The concept of violence is regularly used in our discourses around political struggles, but often without being questioned ethically and politically. In this text, Verónica Gago takes on the term by describing how feminist movements in “Améfrica Ladina” have engaged new forces in understanding the patriarchal, extractivist, and exploitative violence they are facing, and how to organize against it.

Cid Gago Funambulist 1
The eighth Ni Una Menos mobilization in the square of the National Congress in Buenos Aires on June 3, 2023. / Photo by Analía Cid (Buenos Aires based photographer and feminist activist).

The Ni Una Menos (Not One Woman Less) movement emerged in response to the multiple and specific forms of violence faced by women, lesbians, trans, travestis, and non-binary people.

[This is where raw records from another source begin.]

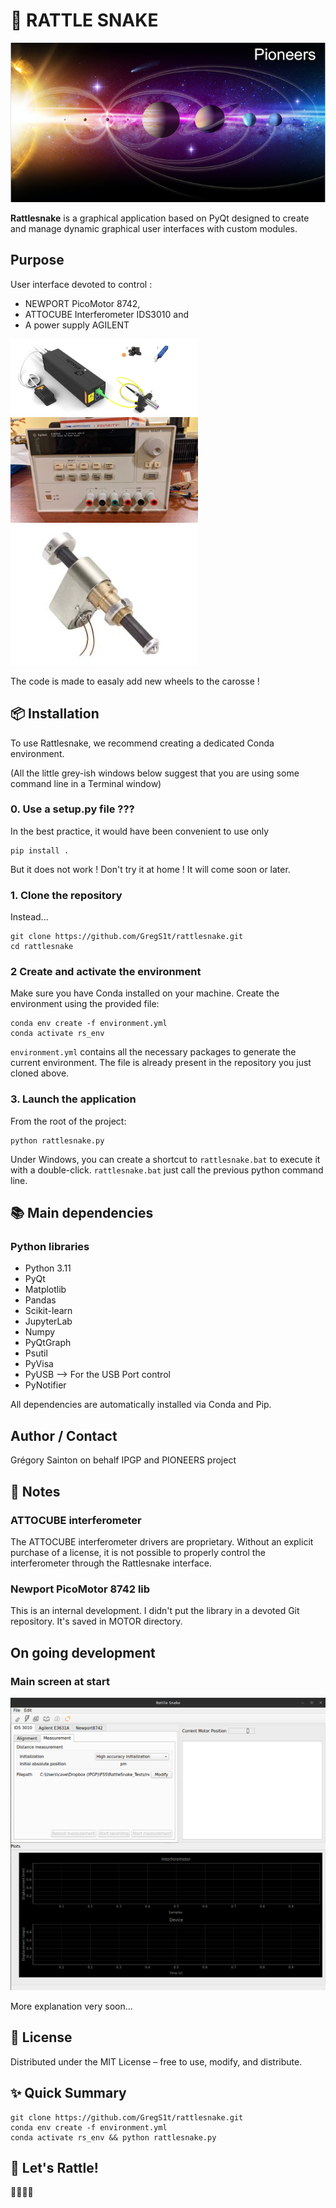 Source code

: # 🐍 RATTLE SNAKE
![Pioneers image](./images/splash_guipionner.png)


**Rattlesnake** is a graphical application based on PyQt designed to create and manage dynamic graphical user interfaces with custom modules.


## Purpose

User interface devoted to control :
- NEWPORT PicoMotor 8742, 
- ATTOCUBE Interferometer IDS3010 and 
- A power supply AGILENT

<img src="./images/attocubeIDS3110.jpg" alt="drawing" width="300"/>
<img src="./images/agilent3631a.jpg" alt="alim" width="300"/>
<img src="./images/picomotor.jpg" alt="picomotor" width="300">


The code is made to easaly add new wheels to the carosse ! 


## 📦 Installation

To use Rattlesnake, we recommend creating a dedicated Conda environment.

(All the little grey-ish windows below suggest that you are using some command line in a Terminal window)

### 0. Use a setup.py file ???
In the best practice, it would have been convenient to use only 
```
pip install . 
```
But it does not work ! Don't try it at home ! It will come soon or later.


### 1. Clone the repository
Instead... 

```
git clone https://github.com/GregS1t/rattlesnake.git
cd rattlesnake
```

### 2 Create and activate the environment
Make sure you have Conda installed on your machine.
Create the environment using the provided file:

```
conda env create -f environment.yml
conda activate rs_env
```

`environment.yml` contains all the necessary packages to generate the current environment.
The file is already present in the repository you just cloned above.


### 3. Launch the application
From the root of the project:

```
python rattlesnake.py
```

Under Windows, you can create a shortcut to `rattlesnake.bat` to execute it with a double-click. `rattlesnake.bat` just call the previous python command line.

## 📚 Main dependencies
### Python libraries

- Python 3.11
- PyQt
- Matplotlib
- Pandas
- Scikit-learn
- JupyterLab
- Numpy
- PyQtGraph
- Psutil
- PyVisa
- PyUSB --> For the USB Port control
- PyNotifier

All dependencies are automatically installed via Conda and Pip.

## Author / Contact
Grégory Sainton on behalf IPGP and PIONEERS project

## 💬 Notes
### ATTOCUBE interferometer
The ATTOCUBE interferometer drivers are proprietary. Without an explicit purchase of a license, it is not possible to properly control the interferometer through the Rattlesnake interface.

### Newport PicoMotor 8742 lib
This is an internal development. I didn't put the library in a devoted Git repository. 
It's saved in MOTOR directory.  

## On going development
### Main screen at start
![main_window](./images/rattlesnakemain.png)

More explanation very soon... 


## 📄 License

Distributed under the MIT License – free to use, modify, and distribute.

## ✨ Quick Summary
```
git clone https://github.com/GregS1t/rattlesnake.git
conda env create -f environment.yml
conda activate rs_env && python rattlesnake.py
```

## 🚀 Let's Rattle!

🐍🐍🐍🐍

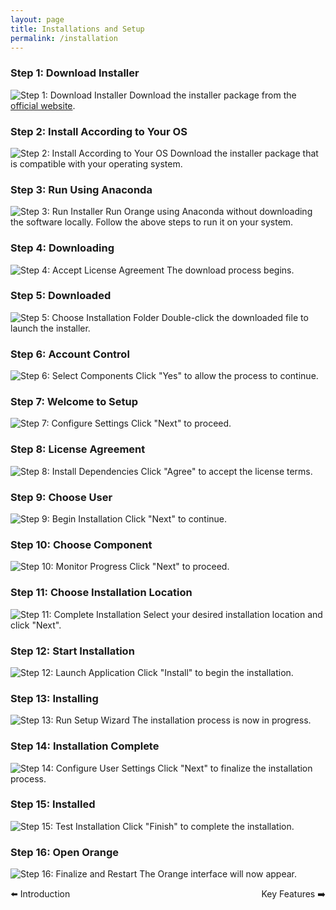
 ```yaml
---
layout: page
title: Installations and Setup
permalink: /installation
---
```


### Step 1: Download Installer
![Step 1: Download Installer](../assets/installationandsetup/1.jpg)
Download the installer package from the [official website](https://orangedatamining.com/).

### Step 2: Install According to Your OS
![Step 2: Install According to Your OS](../assets/installationandsetup/2.jpg)
Download the installer package that is compatible with your operating system.

### Step 3: Run Using Anaconda
![Step 3: Run Installer](../assets/installationandsetup/3.jpg)
Run Orange using Anaconda without downloading the software locally. Follow the above steps to run it on your system.

### Step 4: Downloading
![Step 4: Accept License Agreement](../assets/installationandsetup/4.jpg)
The download process begins.

### Step 5: Downloaded
![Step 5: Choose Installation Folder](../assets/installationandsetup/5.jpg)
Double-click the downloaded file to launch the installer.

### Step 6: Account Control
![Step 6: Select Components](../assets/installationandsetup/6.jpg)
Click "Yes" to allow the process to continue.

### Step 7: Welcome to Setup
![Step 7: Configure Settings](../assets/installationandsetup/7.jpg)
Click "Next" to proceed.

### Step 8: License Agreement
![Step 8: Install Dependencies](../assets/installationandsetup/8.jpg)
Click "Agree" to accept the license terms.

### Step 9: Choose User
![Step 9: Begin Installation](../assets/installationandsetup/9.jpg)
Click "Next" to continue.

### Step 10: Choose Component
![Step 10: Monitor Progress](../assets/installationandsetup/10.jpg)
Click "Next" to proceed.

### Step 11: Choose Installation Location
![Step 11: Complete Installation](../assets/installationandsetup/11.jpg)
Select your desired installation location and click "Next".

### Step 12: Start Installation
![Step 12: Launch Application](../assets/installationandsetup/12.jpg)
Click "Install" to begin the installation.

### Step 13: Installing
![Step 13: Run Setup Wizard](../assets/installationandsetup/13.jpg)
The installation process is now in progress.

### Step 14: Installation Complete
![Step 14: Configure User Settings](../assets/installationandsetup/14.jpg)
Click "Next" to finalize the installation process.

### Step 15: Installed
![Step 15: Test Installation](../assets/installationandsetup/15.jpg)
Click "Finish" to complete the installation.

### Step 16: Open Orange
![Step 16: Finalize and Restart](../assets/installationandsetup/16.jpg)
The Orange interface will now appear.

<div style="display: flex; justify-content: space-between; width: 100%;">
  <a href="/PSDV-orange3/" style="text-decoration: none;">⬅️ Introduction</a>
  <a href="/PSDV-orange3/keyFeature" style="text-decoration: none;">Key Features ➡️</a>
</div>
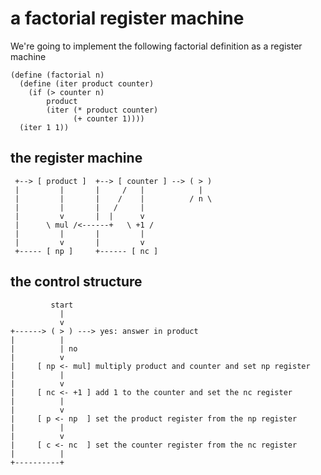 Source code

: # a factorial register machine

We're going to implement the following factorial definition as a register
machine

```
(define (factorial n)
  (define (iter product counter)
    (if (> counter n)
        product
        (iter (* product counter)
              (+ counter 1))))
  (iter 1 1))
```

## the register machine

```
 +--> [ product ]  +--> [ counter ] --> ( > )
 |         |       |     /   |            |
 |         |       |    /    |          / n \
 |         |       |   /     |
 |         v       |  |      v
 |      \ mul /<------+   \ +1 /
 |         |       |         |
 |         v       |         v
 +----- [ np ]     +------ [ nc ]
```

## the control structure

```
         start
           |
           v
+------> ( > ) ---> yes: answer in product
|          | 
|          | no
|          v
|     [ np <- mul] multiply product and counter and set np register
|          |
|          v
|     [ nc <- +1 ] add 1 to the counter and set the nc register
|          |
|          v
|     [ p <- np  ] set the product register from the np register
|          |
|          v
|     [ c <- nc  ] set the counter register from the nc register
|          |
+----------+
```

By occupying the streets at a mass scale, in Argentina and in Abya Yala more broadly, the question of violence has escaped from its enclosure under the concept of “domestic violence” and the modes of its domestication through the responses attempted by institutions, NGOs, and philanthropic and paternalistic forms of management.

The strikes launched in Poland and Argentina in 2016 were tied to mobilizations that had only recently started, such as Ni Una Menos, which had begun in 2015, and gave them a greater push.

The strike, reinvented by the feminist movement, produced a constellation in terms of praxis against violence: you can strike against femicides and, at the same time, against the looting of land and resources from territories, against heteropatriarchal hierarchies, and against precarious labor.

In this way, it challenged neoliberalism in the household and on the streets. This was how, in many countries, the feminist strike expanded, diversified and adapted to the needs of stopping and sabotaging different realities of oppression and exploitation.